Bergen Blikktrykkeri
- Company type: Aksjeselskap
- Industry: Packaging
- Founded: 1908
- Founder: Paul Scholz
- Defunct: 1965
- Fate: Merged into Noblikk-Sannem
- Headquarters: Bergen, Norway
- Products: Tin packaging, can labels

= Bergen Blikktrykkeri =

Former Norwegian tin-printing and packaging company

Bergen Blikktrykkeri was a company in Bergen, founded in 1908 by the German-born industrialist Paul Scholz. It made packaging for the canning industry and had a paper-printing works that produced labels for the cans, as well as a mechanical workshop that built its production machines. The business grew quickly on the boom in the canning industry and became one of Bergen's largest and most modern companies after moving into a new factory building on Damsgårdsveien in 1913.

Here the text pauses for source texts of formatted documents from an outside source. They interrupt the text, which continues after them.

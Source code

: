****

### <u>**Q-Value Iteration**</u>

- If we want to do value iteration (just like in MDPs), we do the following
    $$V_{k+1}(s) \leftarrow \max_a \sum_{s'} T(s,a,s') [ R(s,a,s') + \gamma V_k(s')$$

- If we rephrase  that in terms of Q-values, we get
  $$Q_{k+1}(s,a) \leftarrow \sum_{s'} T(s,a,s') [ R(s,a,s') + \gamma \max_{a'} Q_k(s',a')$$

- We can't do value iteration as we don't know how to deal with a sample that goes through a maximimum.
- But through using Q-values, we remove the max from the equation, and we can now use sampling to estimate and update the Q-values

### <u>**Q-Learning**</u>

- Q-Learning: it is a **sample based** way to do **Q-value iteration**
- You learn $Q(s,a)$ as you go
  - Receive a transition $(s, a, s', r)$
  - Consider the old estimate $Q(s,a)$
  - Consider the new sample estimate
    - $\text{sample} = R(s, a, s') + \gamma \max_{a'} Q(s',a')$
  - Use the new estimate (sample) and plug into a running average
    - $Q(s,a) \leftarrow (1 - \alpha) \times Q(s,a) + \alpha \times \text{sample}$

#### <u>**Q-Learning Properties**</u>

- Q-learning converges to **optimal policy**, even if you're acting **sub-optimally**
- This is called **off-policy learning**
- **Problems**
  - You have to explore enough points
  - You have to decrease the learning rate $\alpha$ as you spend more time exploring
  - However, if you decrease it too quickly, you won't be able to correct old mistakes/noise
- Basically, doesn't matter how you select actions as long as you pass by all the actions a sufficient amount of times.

In 1959 Bergen Blikktrykkeri merged with three companies from eastern Norway to form Noblikk, and in 1965 Noblikk merged with J.A. Sannem AS to become Noblikk-Sannem AS, with production moving from Damsgårdsveien to Fjøsangerveien. All tin production in Bergen was closed in 1989, and operations were consolidated in Moss. The brick facade of the original factory survives, now housing a shop, kindergarten, and apartments.